4. Wake up, sunshine! "How much time do you give yourself in the morning to get up, get ready and go to work?" wonders Mr Prentice. "Most of us vastly underestimate the time it takes to do that and we end up rushing." Most people would agree that isn't a good way to start the day.
If you show up late for work and you've already got a backlog of patients, it causes a great deal of stress that will carry forward for the rest of the day. Being realistic will help you get a good head start and will give you a few moments to breathe between patients instead of running from one to the next.
5. Peak condition Another easy trick is to figure out when your energy level peaks. That's when you want to take care of the most important tasks of the day. "If there are certain things that have to get done, like administrative work, you might find you can get it done in half the time in the morning than if you leave it to late at night when you're fatigued," Mr Prentice says.

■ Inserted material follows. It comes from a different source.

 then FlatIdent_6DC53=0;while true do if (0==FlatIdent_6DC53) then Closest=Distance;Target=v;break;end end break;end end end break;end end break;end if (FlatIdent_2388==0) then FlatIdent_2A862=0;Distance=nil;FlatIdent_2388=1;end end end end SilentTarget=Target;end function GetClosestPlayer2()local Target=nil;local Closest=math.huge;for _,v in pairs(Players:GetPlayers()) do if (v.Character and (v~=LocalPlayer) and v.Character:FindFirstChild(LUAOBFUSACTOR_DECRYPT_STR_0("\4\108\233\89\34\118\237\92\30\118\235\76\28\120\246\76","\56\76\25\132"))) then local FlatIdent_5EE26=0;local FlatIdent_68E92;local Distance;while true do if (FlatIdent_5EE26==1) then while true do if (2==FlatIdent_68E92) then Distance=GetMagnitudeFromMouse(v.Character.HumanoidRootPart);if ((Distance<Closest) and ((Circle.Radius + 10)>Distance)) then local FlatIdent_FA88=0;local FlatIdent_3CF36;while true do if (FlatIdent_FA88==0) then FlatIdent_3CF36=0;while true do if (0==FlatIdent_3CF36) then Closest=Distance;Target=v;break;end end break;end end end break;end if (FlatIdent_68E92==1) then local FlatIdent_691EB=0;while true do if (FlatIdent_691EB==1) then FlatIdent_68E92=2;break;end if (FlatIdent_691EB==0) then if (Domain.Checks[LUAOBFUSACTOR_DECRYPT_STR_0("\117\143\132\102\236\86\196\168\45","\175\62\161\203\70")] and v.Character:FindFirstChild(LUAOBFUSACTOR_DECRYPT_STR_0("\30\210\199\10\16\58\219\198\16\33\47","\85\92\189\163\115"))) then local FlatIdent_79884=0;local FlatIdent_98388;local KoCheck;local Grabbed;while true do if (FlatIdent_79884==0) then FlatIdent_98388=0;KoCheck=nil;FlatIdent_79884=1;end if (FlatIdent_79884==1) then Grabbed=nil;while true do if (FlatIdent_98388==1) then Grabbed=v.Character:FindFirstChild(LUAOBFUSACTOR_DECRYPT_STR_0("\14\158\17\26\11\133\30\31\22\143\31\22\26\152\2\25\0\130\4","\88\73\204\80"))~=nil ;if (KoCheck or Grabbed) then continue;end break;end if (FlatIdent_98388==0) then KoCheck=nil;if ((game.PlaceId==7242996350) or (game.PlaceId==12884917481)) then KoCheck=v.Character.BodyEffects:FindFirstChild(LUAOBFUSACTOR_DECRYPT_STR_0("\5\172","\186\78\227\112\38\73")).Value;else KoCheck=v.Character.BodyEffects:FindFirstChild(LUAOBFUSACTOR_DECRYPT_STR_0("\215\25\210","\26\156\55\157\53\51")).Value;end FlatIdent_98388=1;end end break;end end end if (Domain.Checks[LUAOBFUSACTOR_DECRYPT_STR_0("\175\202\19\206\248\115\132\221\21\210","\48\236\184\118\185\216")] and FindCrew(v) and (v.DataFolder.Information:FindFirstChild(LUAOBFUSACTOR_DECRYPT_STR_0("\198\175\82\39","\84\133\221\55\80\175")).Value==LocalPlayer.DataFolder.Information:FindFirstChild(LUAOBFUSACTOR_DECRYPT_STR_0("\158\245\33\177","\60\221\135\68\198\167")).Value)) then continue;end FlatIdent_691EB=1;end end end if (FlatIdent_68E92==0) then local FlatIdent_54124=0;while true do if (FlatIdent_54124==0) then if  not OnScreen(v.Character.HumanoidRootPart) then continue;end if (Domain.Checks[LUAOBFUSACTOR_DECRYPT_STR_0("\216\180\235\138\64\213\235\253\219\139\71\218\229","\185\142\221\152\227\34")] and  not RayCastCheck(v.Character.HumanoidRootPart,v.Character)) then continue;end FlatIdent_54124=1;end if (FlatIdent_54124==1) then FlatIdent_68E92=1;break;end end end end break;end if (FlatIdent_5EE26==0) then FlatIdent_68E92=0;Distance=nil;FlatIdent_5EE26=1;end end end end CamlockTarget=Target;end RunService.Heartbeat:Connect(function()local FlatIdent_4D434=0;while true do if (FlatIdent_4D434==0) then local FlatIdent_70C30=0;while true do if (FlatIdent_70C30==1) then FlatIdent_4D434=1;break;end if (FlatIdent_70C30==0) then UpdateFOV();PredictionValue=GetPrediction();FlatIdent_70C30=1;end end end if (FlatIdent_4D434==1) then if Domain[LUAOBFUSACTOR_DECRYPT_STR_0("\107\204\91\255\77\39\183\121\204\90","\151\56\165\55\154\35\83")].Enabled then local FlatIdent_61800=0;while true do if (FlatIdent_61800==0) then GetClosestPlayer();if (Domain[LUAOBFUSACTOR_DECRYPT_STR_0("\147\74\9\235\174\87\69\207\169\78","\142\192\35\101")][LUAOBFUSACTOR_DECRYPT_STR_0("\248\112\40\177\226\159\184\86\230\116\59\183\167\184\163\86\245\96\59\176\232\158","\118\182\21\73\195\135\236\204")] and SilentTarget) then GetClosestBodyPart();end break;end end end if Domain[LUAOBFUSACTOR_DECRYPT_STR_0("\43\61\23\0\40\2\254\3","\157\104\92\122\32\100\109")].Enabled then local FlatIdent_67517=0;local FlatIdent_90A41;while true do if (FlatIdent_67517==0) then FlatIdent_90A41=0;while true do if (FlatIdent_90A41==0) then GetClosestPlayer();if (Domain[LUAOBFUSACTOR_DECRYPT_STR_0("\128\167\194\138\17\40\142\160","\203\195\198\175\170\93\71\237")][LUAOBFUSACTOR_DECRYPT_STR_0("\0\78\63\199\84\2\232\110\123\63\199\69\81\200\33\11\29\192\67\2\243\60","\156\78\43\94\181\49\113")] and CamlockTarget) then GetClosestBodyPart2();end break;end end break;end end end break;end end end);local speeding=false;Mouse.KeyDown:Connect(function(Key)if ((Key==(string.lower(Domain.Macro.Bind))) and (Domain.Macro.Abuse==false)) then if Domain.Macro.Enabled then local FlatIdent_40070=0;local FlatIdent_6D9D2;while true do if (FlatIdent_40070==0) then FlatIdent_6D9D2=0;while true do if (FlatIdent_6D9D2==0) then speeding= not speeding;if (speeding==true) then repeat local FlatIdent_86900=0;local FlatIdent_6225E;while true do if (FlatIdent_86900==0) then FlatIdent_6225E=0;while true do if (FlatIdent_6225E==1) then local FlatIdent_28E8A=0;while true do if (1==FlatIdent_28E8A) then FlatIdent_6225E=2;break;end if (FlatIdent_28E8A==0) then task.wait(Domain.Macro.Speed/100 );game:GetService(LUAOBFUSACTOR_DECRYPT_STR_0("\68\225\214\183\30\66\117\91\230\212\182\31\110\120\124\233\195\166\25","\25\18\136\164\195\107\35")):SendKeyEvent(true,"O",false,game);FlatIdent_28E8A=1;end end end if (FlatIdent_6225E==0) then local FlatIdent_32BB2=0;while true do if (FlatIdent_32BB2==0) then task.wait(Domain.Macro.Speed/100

6. Make a list, check it twice Setting priorities is something that's taught in those Introduction to University Life courses for wide-eyed freshmen.
But if you find yourself cramming in those ostensibly menial administrative chores between patients or at the end of the night, it might be a good idea to set aside an hour during the day when you can finish them, uninterrupted. Or, if you absolutely can't do it, then delegate to your support staff. After all, that's why you're paying them the big bucks.
7. Just say no to 'Crackberry' It's no longer just Bay Street types who have one hand glued to their Blackberry. The constant need to be connected has spread to other fields, including medicine.
But stopping what you're doing to check your email or text messages is extremely distracting. "It tends to pull people away from the most important things, and each message has a ripple effect of distraction as your mind changes gears again" Mr Prentice says. "Try not to fall prey to the knee-jerk reaction of having to respond to email immediately."
That alone should give you one hour of your day back and make you more effective at the task at hand: helping your patient get better.
In your business, that's the bottom line.